## About this task
Pick each line containing "Native" out of the records.
---
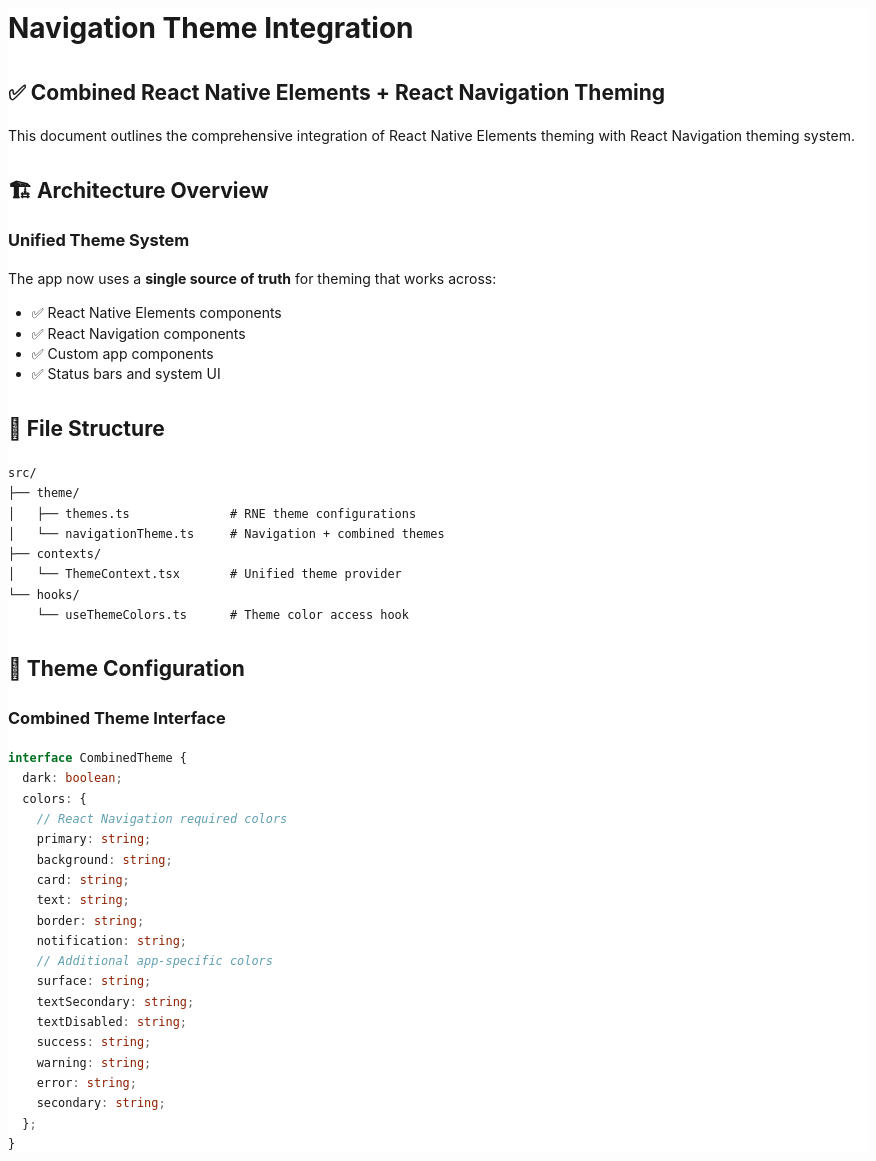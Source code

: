 # Navigation Theme Integration

## ✅ Combined React Native Elements + React Navigation Theming

This document outlines the comprehensive integration of React Native Elements theming with React Navigation theming system.

## 🏗️ Architecture Overview

### Unified Theme System
The app now uses a **single source of truth** for theming that works across:
- ✅ React Native Elements components
- ✅ React Navigation components  
- ✅ Custom app components
- ✅ Status bars and system UI

## 📁 File Structure

```
src/
├── theme/
│   ├── themes.ts              # RNE theme configurations
│   └── navigationTheme.ts     # Navigation + combined themes
├── contexts/
│   └── ThemeContext.tsx       # Unified theme provider
└── hooks/
    └── useThemeColors.ts      # Theme color access hook
```

## 🎨 Theme Configuration

### Combined Theme Interface
```typescript
interface CombinedTheme {
  dark: boolean;
  colors: {
    // React Navigation required colors
    primary: string;
    background: string;
    card: string;
    text: string;
    border: string;
    notification: string;
    // Additional app-specific colors
    surface: string;
    textSecondary: string;
    textDisabled: string;
    success: string;
    warning: string;
    error: string;
    secondary: string;
  };
}
```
---
## Task solution
## ✅ Combined React Native Elements + React Navigation Theming
This document outlines the comprehensive integration of React Native Elements theming with React Navigation theming system.
- ✅ React Native Elements components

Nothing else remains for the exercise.